-- Opening Marker --
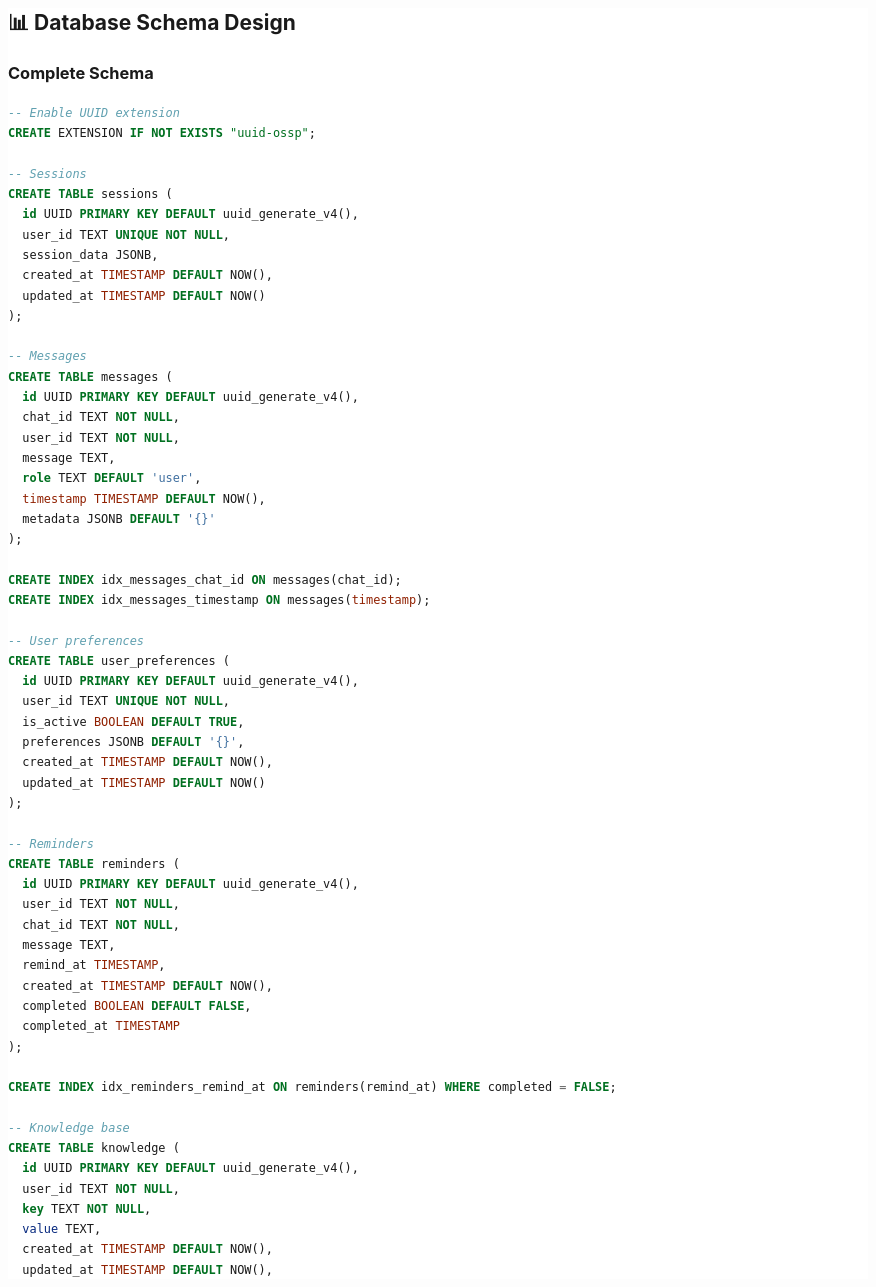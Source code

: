 ## 📊 Database Schema Design

### Complete Schema

```sql
-- Enable UUID extension
CREATE EXTENSION IF NOT EXISTS "uuid-ossp";

-- Sessions
CREATE TABLE sessions (
  id UUID PRIMARY KEY DEFAULT uuid_generate_v4(),
  user_id TEXT UNIQUE NOT NULL,
  session_data JSONB,
  created_at TIMESTAMP DEFAULT NOW(),
  updated_at TIMESTAMP DEFAULT NOW()
);

-- Messages
CREATE TABLE messages (
  id UUID PRIMARY KEY DEFAULT uuid_generate_v4(),
  chat_id TEXT NOT NULL,
  user_id TEXT NOT NULL,
  message TEXT,
  role TEXT DEFAULT 'user',
  timestamp TIMESTAMP DEFAULT NOW(),
  metadata JSONB DEFAULT '{}'
);

CREATE INDEX idx_messages_chat_id ON messages(chat_id);
CREATE INDEX idx_messages_timestamp ON messages(timestamp);

-- User preferences
CREATE TABLE user_preferences (
  id UUID PRIMARY KEY DEFAULT uuid_generate_v4(),
  user_id TEXT UNIQUE NOT NULL,
  is_active BOOLEAN DEFAULT TRUE,
  preferences JSONB DEFAULT '{}',
  created_at TIMESTAMP DEFAULT NOW(),
  updated_at TIMESTAMP DEFAULT NOW()
);

-- Reminders
CREATE TABLE reminders (
  id UUID PRIMARY KEY DEFAULT uuid_generate_v4(),
  user_id TEXT NOT NULL,
  chat_id TEXT NOT NULL,
  message TEXT,
  remind_at TIMESTAMP,
  created_at TIMESTAMP DEFAULT NOW(),
  completed BOOLEAN DEFAULT FALSE,
  completed_at TIMESTAMP
);

CREATE INDEX idx_reminders_remind_at ON reminders(remind_at) WHERE completed = FALSE;

-- Knowledge base
CREATE TABLE knowledge (
  id UUID PRIMARY KEY DEFAULT uuid_generate_v4(),
  user_id TEXT NOT NULL,
  key TEXT NOT NULL,
  value TEXT,
  created_at TIMESTAMP DEFAULT NOW(),
  updated_at TIMESTAMP DEFAULT NOW(),
```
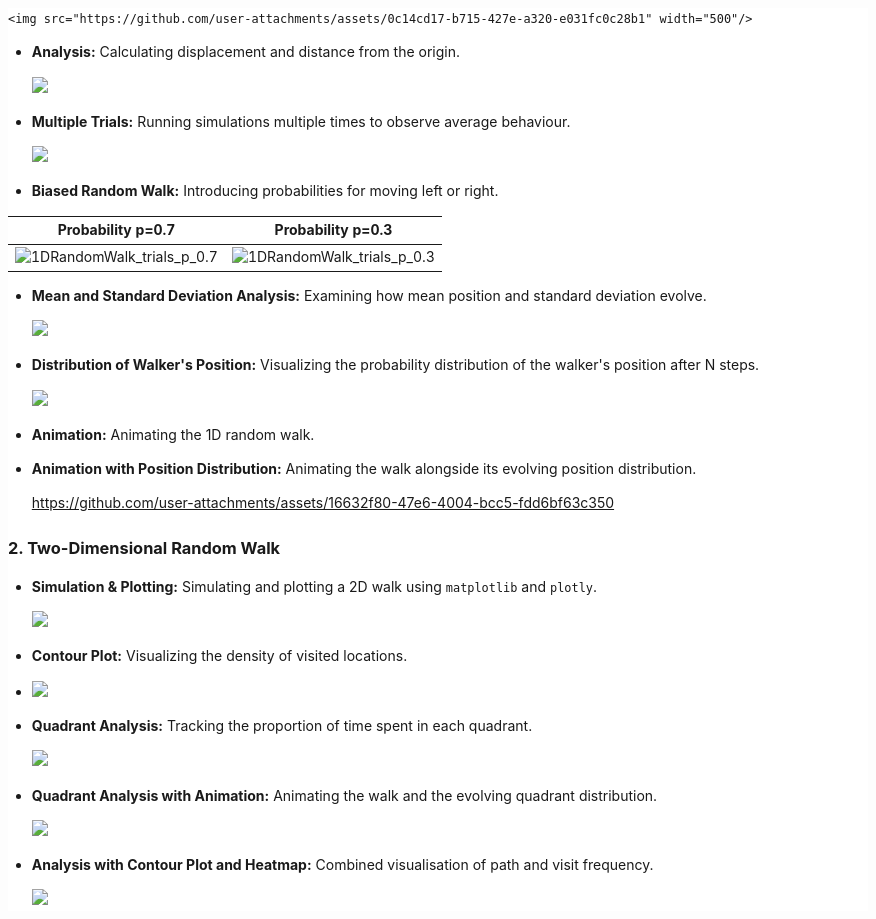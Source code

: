     <img src="https://github.com/user-attachments/assets/0c14cd17-b715-427e-a320-e031fc0c28b1" width="500"/>
    
-   **Analysis:** Calculating displacement and distance from the origin.
  
    <img src="https://github.com/user-attachments/assets/7c5b3bdf-4373-4422-beb8-7ebde2d88f5e" width="500"/>
    
-   **Multiple Trials:** Running simulations multiple times to observe average behaviour.
  
    <img src="https://github.com/user-attachments/assets/f9338e2d-2478-441a-bf28-cac245ab6b31" width="500"/>
    
-   **Biased Random Walk:** Introducing probabilities for moving left or right.

   | Probability p=0.7 | Probability p=0.3 |
   |--------------------|--------------------|
   | ![1DRandomWalk_trials_p_0.7](https://github.com/user-attachments/assets/d184b08b-ebe8-4a2f-a8f7-d593fc5051c4) | ![1DRandomWalk_trials_p_0.3](https://github.com/user-attachments/assets/6a3c8e79-b851-415f-9b7f-852adccdedf5) |
   
-   **Mean and Standard Deviation Analysis:** Examining how mean position and standard deviation evolve.
  
    <img src="https://github.com/user-attachments/assets/9ca67b0d-445b-4bbe-8e11-c22f28cdb968" width="500"/>

-   **Distribution of Walker's Position:** Visualizing the probability distribution of the walker's position after N steps.
  
    <img src="https://github.com/user-attachments/assets/b1765a36-6666-409d-b003-18a9cec7c085" width="500"/>

-   **Animation:** Animating the 1D random walk.
-   **Animation with Position Distribution:** Animating the walk alongside its evolving position distribution.
  
    https://github.com/user-attachments/assets/16632f80-47e6-4004-bcc5-fdd6bf63c350


### 2. Two-Dimensional Random Walk

-   **Simulation & Plotting:** Simulating and plotting a 2D walk using `matplotlib` and `plotly`.
  
    <img src="https://github.com/user-attachments/assets/d45c7cda-ec72-4968-8ecd-675e6c2b2ce1" width="500"/>

-   **Contour Plot:** Visualizing the density of visited locations.
-   
    <img src="https://github.com/user-attachments/assets/8ed6875c-85c8-4ad7-9f0d-54f4ac786bf9" width="500"/>

-   **Quadrant Analysis:** Tracking the proportion of time spent in each quadrant.

    <img src="https://github.com/user-attachments/assets/fdd6a328-e00a-402e-ad9e-fff24db974fb" width="500"/>

-   **Quadrant Analysis with Animation:** Animating the walk and the evolving quadrant distribution.

    <img src="https://github.com/user-attachments/assets/2a0383c2-5b88-45d3-8e14-c35b725ce54c" width="500"/>
    
-   **Analysis with Contour Plot and Heatmap:** Combined visualisation of path and visit frequency.

    <img src="https://github.com/user-attachments/assets/34cde103-e578-4ae5-a0b9-3c784183cde2" width="500"/>

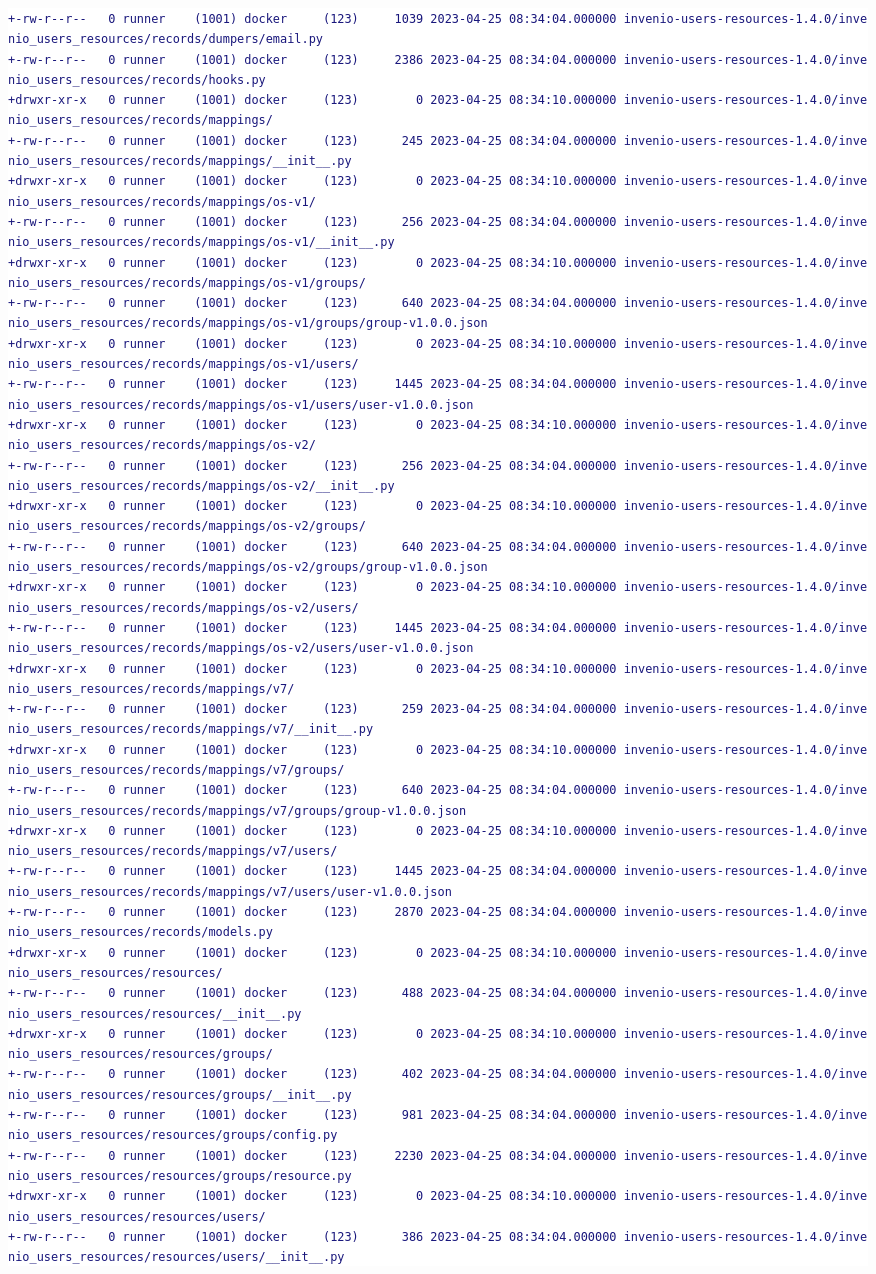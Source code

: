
 ```diff
+-rw-r--r--   0 runner    (1001) docker     (123)     1039 2023-04-25 08:34:04.000000 invenio-users-resources-1.4.0/invenio_users_resources/records/dumpers/email.py
+-rw-r--r--   0 runner    (1001) docker     (123)     2386 2023-04-25 08:34:04.000000 invenio-users-resources-1.4.0/invenio_users_resources/records/hooks.py
+drwxr-xr-x   0 runner    (1001) docker     (123)        0 2023-04-25 08:34:10.000000 invenio-users-resources-1.4.0/invenio_users_resources/records/mappings/
+-rw-r--r--   0 runner    (1001) docker     (123)      245 2023-04-25 08:34:04.000000 invenio-users-resources-1.4.0/invenio_users_resources/records/mappings/__init__.py
+drwxr-xr-x   0 runner    (1001) docker     (123)        0 2023-04-25 08:34:10.000000 invenio-users-resources-1.4.0/invenio_users_resources/records/mappings/os-v1/
+-rw-r--r--   0 runner    (1001) docker     (123)      256 2023-04-25 08:34:04.000000 invenio-users-resources-1.4.0/invenio_users_resources/records/mappings/os-v1/__init__.py
+drwxr-xr-x   0 runner    (1001) docker     (123)        0 2023-04-25 08:34:10.000000 invenio-users-resources-1.4.0/invenio_users_resources/records/mappings/os-v1/groups/
+-rw-r--r--   0 runner    (1001) docker     (123)      640 2023-04-25 08:34:04.000000 invenio-users-resources-1.4.0/invenio_users_resources/records/mappings/os-v1/groups/group-v1.0.0.json
+drwxr-xr-x   0 runner    (1001) docker     (123)        0 2023-04-25 08:34:10.000000 invenio-users-resources-1.4.0/invenio_users_resources/records/mappings/os-v1/users/
+-rw-r--r--   0 runner    (1001) docker     (123)     1445 2023-04-25 08:34:04.000000 invenio-users-resources-1.4.0/invenio_users_resources/records/mappings/os-v1/users/user-v1.0.0.json
+drwxr-xr-x   0 runner    (1001) docker     (123)        0 2023-04-25 08:34:10.000000 invenio-users-resources-1.4.0/invenio_users_resources/records/mappings/os-v2/
+-rw-r--r--   0 runner    (1001) docker     (123)      256 2023-04-25 08:34:04.000000 invenio-users-resources-1.4.0/invenio_users_resources/records/mappings/os-v2/__init__.py
+drwxr-xr-x   0 runner    (1001) docker     (123)        0 2023-04-25 08:34:10.000000 invenio-users-resources-1.4.0/invenio_users_resources/records/mappings/os-v2/groups/
+-rw-r--r--   0 runner    (1001) docker     (123)      640 2023-04-25 08:34:04.000000 invenio-users-resources-1.4.0/invenio_users_resources/records/mappings/os-v2/groups/group-v1.0.0.json
+drwxr-xr-x   0 runner    (1001) docker     (123)        0 2023-04-25 08:34:10.000000 invenio-users-resources-1.4.0/invenio_users_resources/records/mappings/os-v2/users/
+-rw-r--r--   0 runner    (1001) docker     (123)     1445 2023-04-25 08:34:04.000000 invenio-users-resources-1.4.0/invenio_users_resources/records/mappings/os-v2/users/user-v1.0.0.json
+drwxr-xr-x   0 runner    (1001) docker     (123)        0 2023-04-25 08:34:10.000000 invenio-users-resources-1.4.0/invenio_users_resources/records/mappings/v7/
+-rw-r--r--   0 runner    (1001) docker     (123)      259 2023-04-25 08:34:04.000000 invenio-users-resources-1.4.0/invenio_users_resources/records/mappings/v7/__init__.py
+drwxr-xr-x   0 runner    (1001) docker     (123)        0 2023-04-25 08:34:10.000000 invenio-users-resources-1.4.0/invenio_users_resources/records/mappings/v7/groups/
+-rw-r--r--   0 runner    (1001) docker     (123)      640 2023-04-25 08:34:04.000000 invenio-users-resources-1.4.0/invenio_users_resources/records/mappings/v7/groups/group-v1.0.0.json
+drwxr-xr-x   0 runner    (1001) docker     (123)        0 2023-04-25 08:34:10.000000 invenio-users-resources-1.4.0/invenio_users_resources/records/mappings/v7/users/
+-rw-r--r--   0 runner    (1001) docker     (123)     1445 2023-04-25 08:34:04.000000 invenio-users-resources-1.4.0/invenio_users_resources/records/mappings/v7/users/user-v1.0.0.json
+-rw-r--r--   0 runner    (1001) docker     (123)     2870 2023-04-25 08:34:04.000000 invenio-users-resources-1.4.0/invenio_users_resources/records/models.py
+drwxr-xr-x   0 runner    (1001) docker     (123)        0 2023-04-25 08:34:10.000000 invenio-users-resources-1.4.0/invenio_users_resources/resources/
+-rw-r--r--   0 runner    (1001) docker     (123)      488 2023-04-25 08:34:04.000000 invenio-users-resources-1.4.0/invenio_users_resources/resources/__init__.py
+drwxr-xr-x   0 runner    (1001) docker     (123)        0 2023-04-25 08:34:10.000000 invenio-users-resources-1.4.0/invenio_users_resources/resources/groups/
+-rw-r--r--   0 runner    (1001) docker     (123)      402 2023-04-25 08:34:04.000000 invenio-users-resources-1.4.0/invenio_users_resources/resources/groups/__init__.py
+-rw-r--r--   0 runner    (1001) docker     (123)      981 2023-04-25 08:34:04.000000 invenio-users-resources-1.4.0/invenio_users_resources/resources/groups/config.py
+-rw-r--r--   0 runner    (1001) docker     (123)     2230 2023-04-25 08:34:04.000000 invenio-users-resources-1.4.0/invenio_users_resources/resources/groups/resource.py
+drwxr-xr-x   0 runner    (1001) docker     (123)        0 2023-04-25 08:34:10.000000 invenio-users-resources-1.4.0/invenio_users_resources/resources/users/
+-rw-r--r--   0 runner    (1001) docker     (123)      386 2023-04-25 08:34:04.000000 invenio-users-resources-1.4.0/invenio_users_resources/resources/users/__init__.py
```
-- Closing Marker --
§ **Exercise**:
Take each line above that holds the string "github" and copy it.

§ **Answer for this exercise**:
:     <img src="https://github.com/user-attachments/assets/0c14cd17-b715-427e-a320-e031fc0c28b1" width="500"/>
    <img src="https://github.com/user-attachments/assets/7c5b3bdf-4373-4422-beb8-7ebde2d88f5e" width="500"/>
    <img src="https://github.com/user-attachments/assets/f9338e2d-2478-441a-bf28-cac245ab6b31" width="500"/>
   | ![1DRandomWalk_trials_p_0.7](https://github.com/user-attachments/assets/d184b08b-ebe8-4a2f-a8f7-d593fc5051c4) | ![1DRandomWalk_trials_p_0.3](https://github.com/user-attachments/assets/6a3c8e79-b851-415f-9b7f-852adccdedf5) |
    <img src="https://github.com/user-attachments/assets/9ca67b0d-445b-4bbe-8e11-c22f28cdb968" width="500"/>
    <img src="https://github.com/user-attachments/assets/b1765a36-6666-409d-b003-18a9cec7c085" width="500"/>
    https://github.com/user-attachments/assets/16632f80-47e6-4004-bcc5-fdd6bf63c350
    <img src="https://github.com/user-attachments/assets/d45c7cda-ec72-4968-8ecd-675e6c2b2ce1" width="500"/>
    <img src="https://github.com/user-attachments/assets/8ed6875c-85c8-4ad7-9f0d-54f4ac786bf9" width="500"/>
    <img src="https://github.com/user-attachments/assets/fdd6a328-e00a-402e-ad9e-fff24db974fb" width="500"/>
    <img src="https://github.com/user-attachments/assets/2a0383c2-5b88-45d3-8e14-c35b725ce54c" width="500"/>
    <img src="https://github.com/user-attachments/assets/34cde103-e578-4ae5-a0b9-3c784183cde2" width="500"/>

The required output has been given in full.